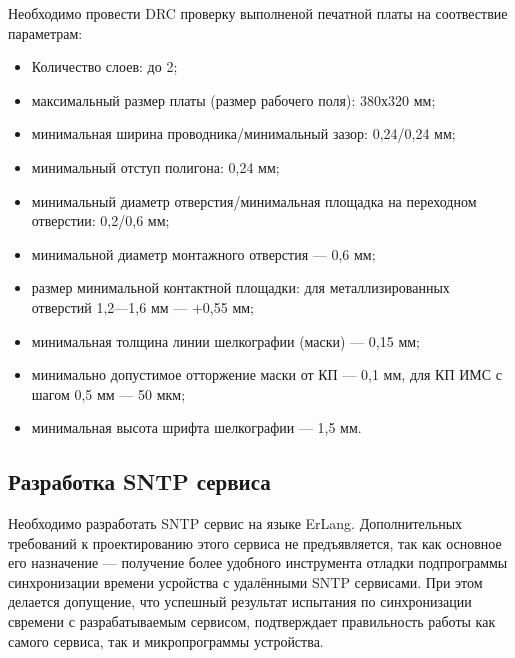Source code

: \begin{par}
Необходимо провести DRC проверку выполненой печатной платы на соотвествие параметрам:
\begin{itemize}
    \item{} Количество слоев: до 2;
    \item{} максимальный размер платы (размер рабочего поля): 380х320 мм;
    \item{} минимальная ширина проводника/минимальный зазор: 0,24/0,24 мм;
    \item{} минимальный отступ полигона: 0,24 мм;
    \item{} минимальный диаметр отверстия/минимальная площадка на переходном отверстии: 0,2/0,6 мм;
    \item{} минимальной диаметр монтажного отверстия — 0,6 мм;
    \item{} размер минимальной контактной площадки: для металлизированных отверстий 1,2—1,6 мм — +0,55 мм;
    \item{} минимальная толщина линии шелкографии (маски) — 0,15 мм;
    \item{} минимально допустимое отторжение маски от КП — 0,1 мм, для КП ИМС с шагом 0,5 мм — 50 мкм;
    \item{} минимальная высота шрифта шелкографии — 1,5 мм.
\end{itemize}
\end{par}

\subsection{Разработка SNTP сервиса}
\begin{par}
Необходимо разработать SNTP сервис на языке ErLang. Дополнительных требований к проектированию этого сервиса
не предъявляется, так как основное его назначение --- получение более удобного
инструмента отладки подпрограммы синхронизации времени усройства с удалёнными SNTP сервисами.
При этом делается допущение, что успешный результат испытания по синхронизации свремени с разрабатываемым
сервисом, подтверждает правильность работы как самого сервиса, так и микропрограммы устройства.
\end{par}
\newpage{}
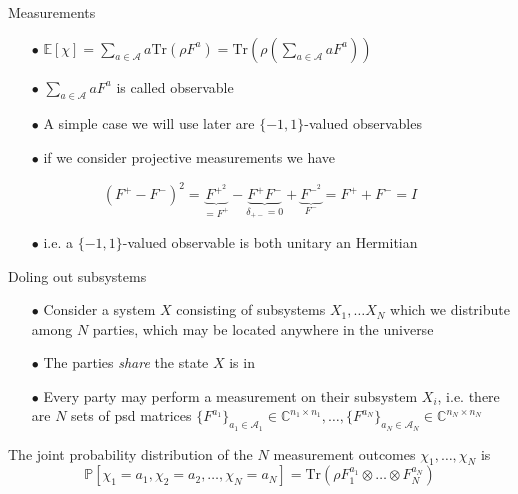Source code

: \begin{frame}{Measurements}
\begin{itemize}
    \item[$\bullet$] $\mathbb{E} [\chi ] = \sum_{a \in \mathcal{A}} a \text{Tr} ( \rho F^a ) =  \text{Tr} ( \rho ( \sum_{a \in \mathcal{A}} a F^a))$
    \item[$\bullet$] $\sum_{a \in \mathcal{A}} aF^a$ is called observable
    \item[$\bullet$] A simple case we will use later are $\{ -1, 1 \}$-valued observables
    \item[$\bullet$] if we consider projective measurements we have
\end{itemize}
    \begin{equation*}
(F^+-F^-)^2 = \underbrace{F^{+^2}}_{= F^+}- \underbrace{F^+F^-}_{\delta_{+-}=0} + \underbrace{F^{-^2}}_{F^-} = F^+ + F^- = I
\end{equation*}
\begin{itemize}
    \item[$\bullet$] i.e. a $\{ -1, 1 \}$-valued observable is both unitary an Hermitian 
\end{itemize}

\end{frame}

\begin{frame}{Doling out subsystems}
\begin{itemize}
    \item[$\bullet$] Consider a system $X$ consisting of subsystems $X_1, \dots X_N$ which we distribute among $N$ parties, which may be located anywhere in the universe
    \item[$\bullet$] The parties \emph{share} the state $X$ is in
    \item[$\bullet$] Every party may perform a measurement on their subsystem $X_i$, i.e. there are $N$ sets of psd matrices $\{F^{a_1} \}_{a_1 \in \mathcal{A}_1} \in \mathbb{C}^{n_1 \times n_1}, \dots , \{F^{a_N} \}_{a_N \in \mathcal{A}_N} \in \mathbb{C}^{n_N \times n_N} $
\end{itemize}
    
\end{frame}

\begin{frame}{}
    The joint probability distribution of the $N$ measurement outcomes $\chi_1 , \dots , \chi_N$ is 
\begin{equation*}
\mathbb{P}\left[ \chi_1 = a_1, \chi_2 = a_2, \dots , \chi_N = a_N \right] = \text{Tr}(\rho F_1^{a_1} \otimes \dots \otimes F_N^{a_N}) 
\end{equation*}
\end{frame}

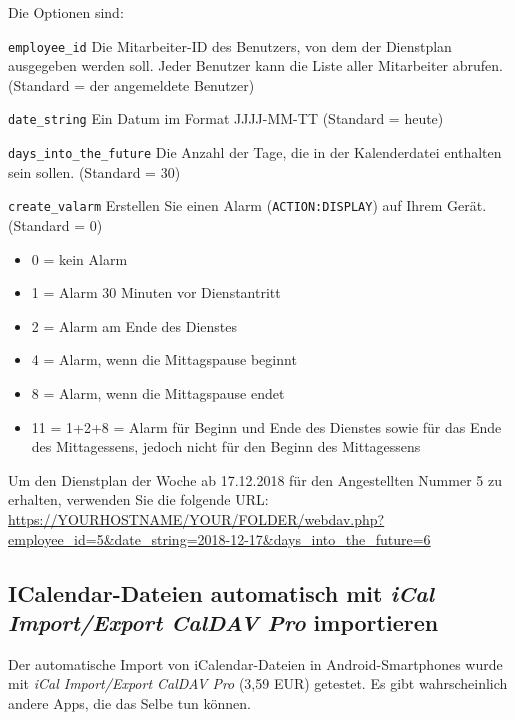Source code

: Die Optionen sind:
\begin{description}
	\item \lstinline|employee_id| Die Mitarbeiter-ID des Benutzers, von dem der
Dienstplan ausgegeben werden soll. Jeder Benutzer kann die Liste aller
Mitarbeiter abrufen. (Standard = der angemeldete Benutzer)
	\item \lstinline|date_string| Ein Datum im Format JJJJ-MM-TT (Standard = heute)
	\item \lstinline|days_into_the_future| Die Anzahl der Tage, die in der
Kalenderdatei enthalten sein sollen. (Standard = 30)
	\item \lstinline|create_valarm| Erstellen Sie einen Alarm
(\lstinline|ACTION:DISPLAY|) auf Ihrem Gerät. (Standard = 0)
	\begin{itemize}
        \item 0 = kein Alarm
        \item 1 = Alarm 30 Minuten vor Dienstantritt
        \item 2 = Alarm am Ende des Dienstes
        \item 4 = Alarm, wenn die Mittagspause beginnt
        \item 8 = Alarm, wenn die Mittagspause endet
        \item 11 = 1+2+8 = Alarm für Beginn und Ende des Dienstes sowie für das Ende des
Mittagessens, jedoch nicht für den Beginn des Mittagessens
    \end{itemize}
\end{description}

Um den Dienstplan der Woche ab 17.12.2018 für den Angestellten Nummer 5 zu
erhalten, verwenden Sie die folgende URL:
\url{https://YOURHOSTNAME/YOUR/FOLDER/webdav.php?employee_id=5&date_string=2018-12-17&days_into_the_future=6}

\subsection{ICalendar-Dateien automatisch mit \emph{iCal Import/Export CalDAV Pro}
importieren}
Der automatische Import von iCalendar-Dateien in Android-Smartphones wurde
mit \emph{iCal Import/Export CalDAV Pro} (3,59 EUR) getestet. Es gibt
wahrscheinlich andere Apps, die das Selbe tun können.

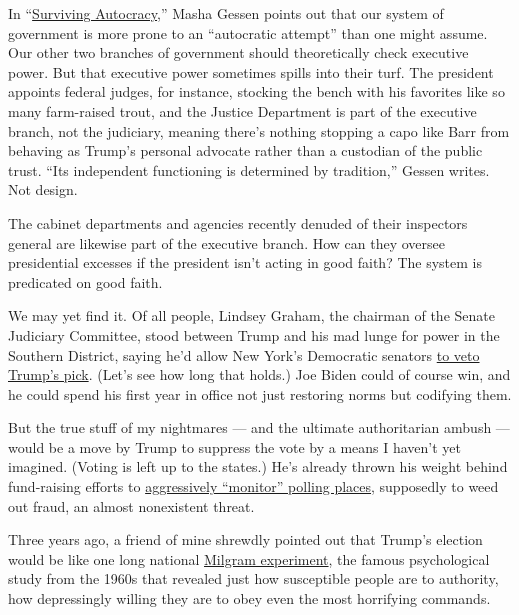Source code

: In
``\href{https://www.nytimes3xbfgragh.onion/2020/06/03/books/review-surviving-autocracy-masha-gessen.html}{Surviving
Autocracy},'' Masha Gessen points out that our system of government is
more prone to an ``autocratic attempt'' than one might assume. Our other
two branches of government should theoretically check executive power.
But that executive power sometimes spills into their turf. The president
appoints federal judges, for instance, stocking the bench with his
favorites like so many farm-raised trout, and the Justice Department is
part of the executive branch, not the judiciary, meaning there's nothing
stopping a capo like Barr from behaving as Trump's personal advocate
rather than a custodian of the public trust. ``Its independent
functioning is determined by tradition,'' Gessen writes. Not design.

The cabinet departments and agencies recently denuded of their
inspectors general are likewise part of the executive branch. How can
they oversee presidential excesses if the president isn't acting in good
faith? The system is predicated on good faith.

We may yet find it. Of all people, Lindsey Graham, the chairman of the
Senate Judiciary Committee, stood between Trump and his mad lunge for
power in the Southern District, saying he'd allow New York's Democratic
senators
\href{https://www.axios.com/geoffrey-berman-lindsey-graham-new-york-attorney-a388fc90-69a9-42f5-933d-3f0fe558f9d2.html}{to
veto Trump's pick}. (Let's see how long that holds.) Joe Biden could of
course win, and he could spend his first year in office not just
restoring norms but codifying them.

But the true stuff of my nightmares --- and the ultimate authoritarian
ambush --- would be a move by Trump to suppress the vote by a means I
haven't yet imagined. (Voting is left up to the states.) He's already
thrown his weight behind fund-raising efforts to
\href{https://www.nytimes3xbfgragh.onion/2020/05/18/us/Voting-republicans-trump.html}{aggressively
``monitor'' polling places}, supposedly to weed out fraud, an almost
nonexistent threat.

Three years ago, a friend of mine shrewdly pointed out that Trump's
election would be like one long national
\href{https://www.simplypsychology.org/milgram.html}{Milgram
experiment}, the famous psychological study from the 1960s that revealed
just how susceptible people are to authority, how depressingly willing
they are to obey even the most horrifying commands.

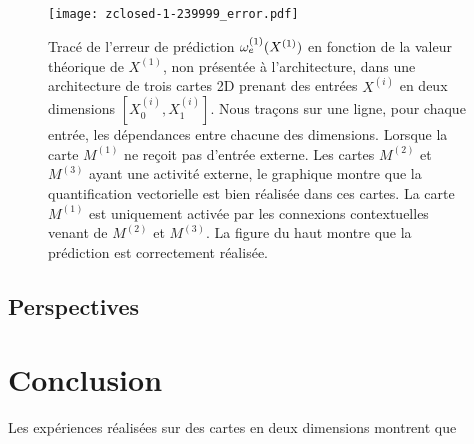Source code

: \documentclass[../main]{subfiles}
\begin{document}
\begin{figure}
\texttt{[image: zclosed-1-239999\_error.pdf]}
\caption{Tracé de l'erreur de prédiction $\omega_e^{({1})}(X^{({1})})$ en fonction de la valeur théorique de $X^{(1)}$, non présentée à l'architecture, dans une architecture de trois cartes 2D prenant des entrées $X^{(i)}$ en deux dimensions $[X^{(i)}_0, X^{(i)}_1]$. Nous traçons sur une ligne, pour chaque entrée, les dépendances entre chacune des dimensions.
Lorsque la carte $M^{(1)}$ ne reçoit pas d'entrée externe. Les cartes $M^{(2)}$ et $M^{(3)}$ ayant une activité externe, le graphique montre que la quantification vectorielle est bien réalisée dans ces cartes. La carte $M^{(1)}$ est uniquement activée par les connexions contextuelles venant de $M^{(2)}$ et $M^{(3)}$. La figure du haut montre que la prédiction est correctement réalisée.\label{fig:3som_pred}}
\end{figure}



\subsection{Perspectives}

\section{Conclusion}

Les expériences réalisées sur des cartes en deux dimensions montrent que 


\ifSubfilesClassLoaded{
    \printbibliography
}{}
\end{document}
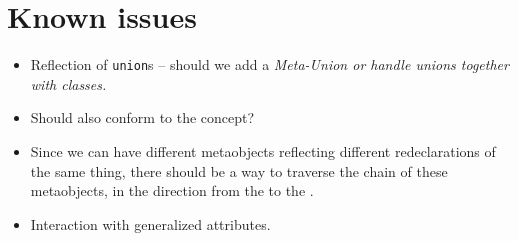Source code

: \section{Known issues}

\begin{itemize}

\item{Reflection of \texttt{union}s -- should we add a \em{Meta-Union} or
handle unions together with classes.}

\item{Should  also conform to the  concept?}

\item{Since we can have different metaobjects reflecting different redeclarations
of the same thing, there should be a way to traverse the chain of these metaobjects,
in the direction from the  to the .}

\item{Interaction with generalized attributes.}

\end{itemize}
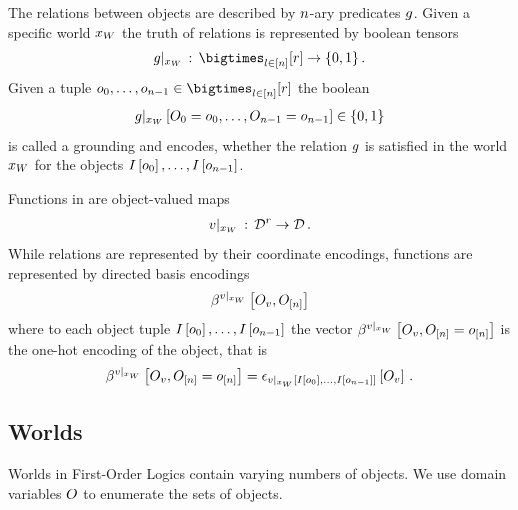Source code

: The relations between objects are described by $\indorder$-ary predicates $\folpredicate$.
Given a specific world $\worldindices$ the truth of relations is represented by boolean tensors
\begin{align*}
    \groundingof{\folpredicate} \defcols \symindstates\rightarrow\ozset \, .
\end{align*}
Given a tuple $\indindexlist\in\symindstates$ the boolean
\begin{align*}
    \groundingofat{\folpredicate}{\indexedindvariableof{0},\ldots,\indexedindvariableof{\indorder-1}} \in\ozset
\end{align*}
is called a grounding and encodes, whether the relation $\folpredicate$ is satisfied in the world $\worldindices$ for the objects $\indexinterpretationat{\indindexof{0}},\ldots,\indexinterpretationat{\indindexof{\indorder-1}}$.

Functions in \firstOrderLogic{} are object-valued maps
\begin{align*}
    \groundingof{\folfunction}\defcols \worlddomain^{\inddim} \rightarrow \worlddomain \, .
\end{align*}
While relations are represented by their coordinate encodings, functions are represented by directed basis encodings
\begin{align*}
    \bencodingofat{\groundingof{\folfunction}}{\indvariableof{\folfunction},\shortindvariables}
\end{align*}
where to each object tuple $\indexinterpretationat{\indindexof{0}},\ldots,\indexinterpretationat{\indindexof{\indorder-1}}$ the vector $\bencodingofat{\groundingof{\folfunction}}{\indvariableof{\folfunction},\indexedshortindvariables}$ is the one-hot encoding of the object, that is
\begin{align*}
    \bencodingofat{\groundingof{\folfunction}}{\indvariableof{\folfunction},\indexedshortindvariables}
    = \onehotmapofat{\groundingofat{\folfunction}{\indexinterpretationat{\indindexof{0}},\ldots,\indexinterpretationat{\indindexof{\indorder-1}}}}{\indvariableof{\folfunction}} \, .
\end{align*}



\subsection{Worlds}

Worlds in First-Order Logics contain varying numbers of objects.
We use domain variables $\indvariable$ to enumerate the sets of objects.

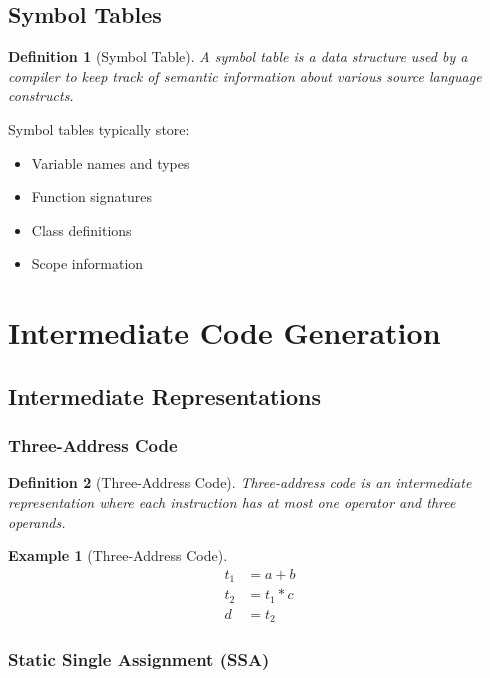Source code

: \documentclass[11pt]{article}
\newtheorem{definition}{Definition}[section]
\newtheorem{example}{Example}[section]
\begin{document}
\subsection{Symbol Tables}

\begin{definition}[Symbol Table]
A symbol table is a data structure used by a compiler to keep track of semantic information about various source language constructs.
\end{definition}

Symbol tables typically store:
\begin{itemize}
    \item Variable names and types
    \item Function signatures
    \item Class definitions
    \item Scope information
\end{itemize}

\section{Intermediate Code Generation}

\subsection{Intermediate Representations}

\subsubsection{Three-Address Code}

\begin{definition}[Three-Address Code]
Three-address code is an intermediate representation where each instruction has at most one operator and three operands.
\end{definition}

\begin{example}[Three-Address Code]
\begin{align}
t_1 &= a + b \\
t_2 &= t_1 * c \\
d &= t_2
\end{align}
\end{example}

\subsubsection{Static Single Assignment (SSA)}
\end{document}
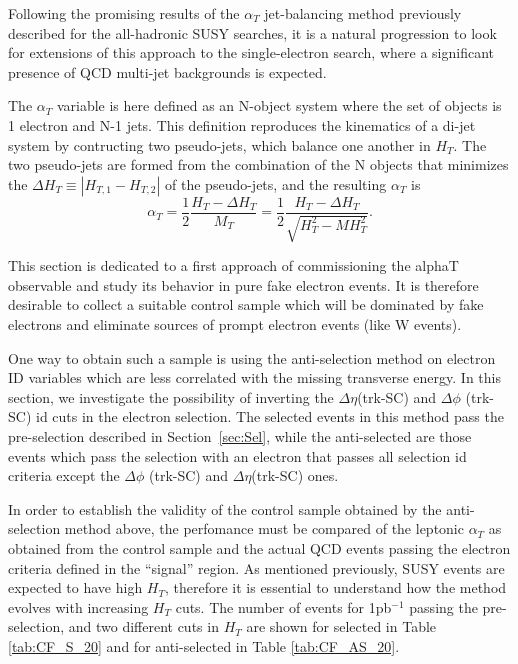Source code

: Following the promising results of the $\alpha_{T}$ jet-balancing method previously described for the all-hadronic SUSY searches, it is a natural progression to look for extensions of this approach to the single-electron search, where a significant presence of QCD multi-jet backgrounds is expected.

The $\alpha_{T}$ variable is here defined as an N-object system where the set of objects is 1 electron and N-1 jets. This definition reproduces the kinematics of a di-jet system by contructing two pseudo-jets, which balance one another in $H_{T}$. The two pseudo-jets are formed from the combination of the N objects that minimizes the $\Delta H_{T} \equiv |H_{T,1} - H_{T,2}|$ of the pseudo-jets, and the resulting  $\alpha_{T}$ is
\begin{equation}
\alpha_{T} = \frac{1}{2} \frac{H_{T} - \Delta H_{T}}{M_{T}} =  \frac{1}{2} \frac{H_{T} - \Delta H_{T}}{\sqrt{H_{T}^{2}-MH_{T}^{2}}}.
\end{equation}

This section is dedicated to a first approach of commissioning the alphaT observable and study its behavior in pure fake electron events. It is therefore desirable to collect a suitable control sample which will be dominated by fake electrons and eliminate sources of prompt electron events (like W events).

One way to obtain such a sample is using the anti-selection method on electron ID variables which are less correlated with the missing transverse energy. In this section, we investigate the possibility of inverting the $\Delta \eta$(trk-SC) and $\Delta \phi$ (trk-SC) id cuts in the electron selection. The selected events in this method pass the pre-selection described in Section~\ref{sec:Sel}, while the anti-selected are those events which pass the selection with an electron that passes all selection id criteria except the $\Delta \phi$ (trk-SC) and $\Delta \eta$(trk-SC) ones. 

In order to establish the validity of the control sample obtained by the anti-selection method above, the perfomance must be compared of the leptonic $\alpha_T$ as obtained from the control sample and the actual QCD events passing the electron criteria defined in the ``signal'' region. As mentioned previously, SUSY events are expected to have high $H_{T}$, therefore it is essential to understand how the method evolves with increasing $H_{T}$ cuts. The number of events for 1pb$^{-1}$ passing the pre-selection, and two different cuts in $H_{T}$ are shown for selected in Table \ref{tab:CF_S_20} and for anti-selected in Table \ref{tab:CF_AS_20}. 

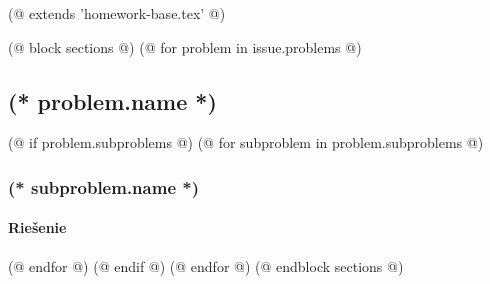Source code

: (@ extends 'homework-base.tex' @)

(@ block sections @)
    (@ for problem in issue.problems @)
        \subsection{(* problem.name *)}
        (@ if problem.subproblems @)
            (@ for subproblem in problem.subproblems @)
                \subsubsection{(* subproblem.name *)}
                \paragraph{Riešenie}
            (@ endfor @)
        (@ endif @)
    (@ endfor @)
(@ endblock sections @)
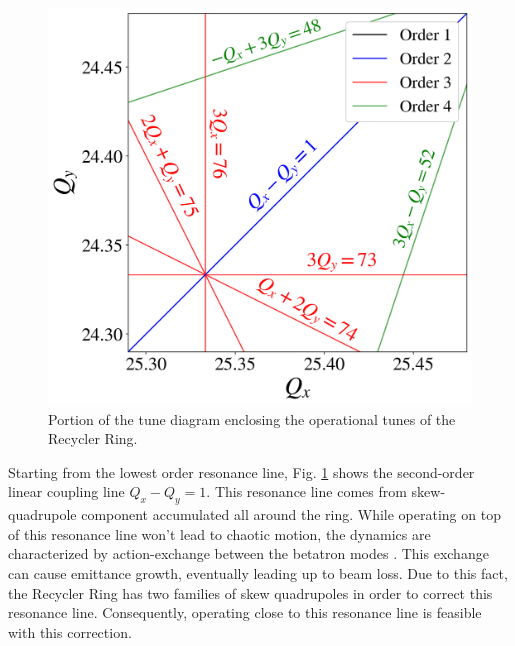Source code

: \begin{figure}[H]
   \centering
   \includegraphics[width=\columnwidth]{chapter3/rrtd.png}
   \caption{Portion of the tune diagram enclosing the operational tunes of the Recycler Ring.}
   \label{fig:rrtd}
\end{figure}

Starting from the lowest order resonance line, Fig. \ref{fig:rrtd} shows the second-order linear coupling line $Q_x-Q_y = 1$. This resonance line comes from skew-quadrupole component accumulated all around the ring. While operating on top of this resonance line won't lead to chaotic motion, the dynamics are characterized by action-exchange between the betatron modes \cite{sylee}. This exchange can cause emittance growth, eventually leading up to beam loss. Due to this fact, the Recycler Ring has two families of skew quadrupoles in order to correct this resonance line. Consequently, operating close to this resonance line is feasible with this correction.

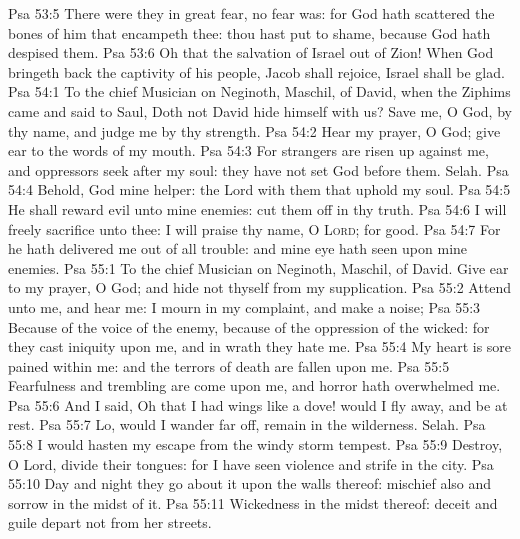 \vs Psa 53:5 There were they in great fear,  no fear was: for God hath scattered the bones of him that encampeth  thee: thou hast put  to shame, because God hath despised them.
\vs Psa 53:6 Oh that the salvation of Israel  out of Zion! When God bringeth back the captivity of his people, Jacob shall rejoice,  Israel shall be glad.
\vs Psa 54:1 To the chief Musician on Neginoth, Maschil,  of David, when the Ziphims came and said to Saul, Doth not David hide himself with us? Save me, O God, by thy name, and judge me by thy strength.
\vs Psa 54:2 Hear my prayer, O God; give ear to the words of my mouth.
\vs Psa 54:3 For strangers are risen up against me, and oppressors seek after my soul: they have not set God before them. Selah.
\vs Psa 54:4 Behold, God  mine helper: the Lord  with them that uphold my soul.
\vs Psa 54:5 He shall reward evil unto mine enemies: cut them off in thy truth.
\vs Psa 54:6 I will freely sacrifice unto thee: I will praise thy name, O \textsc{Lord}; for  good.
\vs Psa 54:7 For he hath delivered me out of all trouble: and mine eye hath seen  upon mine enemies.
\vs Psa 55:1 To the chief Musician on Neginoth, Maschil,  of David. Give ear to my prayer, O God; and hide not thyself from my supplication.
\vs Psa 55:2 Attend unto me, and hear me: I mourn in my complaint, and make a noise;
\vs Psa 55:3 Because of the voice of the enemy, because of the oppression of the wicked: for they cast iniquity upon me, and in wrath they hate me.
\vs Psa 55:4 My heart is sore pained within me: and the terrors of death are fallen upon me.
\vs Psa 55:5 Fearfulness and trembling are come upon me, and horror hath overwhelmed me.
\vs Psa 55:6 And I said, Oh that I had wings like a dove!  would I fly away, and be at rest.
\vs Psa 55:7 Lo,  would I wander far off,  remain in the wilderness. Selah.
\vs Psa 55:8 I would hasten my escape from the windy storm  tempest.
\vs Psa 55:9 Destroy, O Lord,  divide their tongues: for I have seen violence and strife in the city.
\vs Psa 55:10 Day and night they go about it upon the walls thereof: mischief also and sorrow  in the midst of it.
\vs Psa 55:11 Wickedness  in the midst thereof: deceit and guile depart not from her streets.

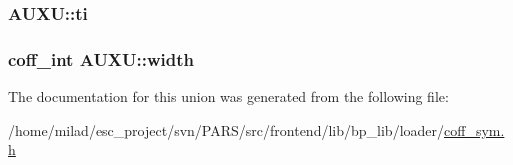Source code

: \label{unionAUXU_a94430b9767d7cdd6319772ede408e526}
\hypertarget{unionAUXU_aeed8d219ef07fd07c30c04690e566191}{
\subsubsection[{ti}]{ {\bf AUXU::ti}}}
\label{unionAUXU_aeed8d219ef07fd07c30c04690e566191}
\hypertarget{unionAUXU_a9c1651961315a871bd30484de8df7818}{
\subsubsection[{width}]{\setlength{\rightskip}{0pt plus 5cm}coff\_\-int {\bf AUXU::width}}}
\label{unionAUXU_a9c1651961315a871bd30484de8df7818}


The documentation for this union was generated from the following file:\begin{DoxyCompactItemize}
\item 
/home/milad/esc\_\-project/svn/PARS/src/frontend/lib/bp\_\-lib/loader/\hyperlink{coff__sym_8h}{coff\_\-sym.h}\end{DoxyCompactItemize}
———
• What the exercise asks
In the records above, find every line containing the word "parties" and show it.

• Solution
    \item[$\bullet$] Consider a system $X$ consisting of subsystems $X_1, \dots X_N$ which we distribute among $N$ parties, which may be located anywhere in the universe
    \item[$\bullet$] The parties \emph{share} the state $X$ is in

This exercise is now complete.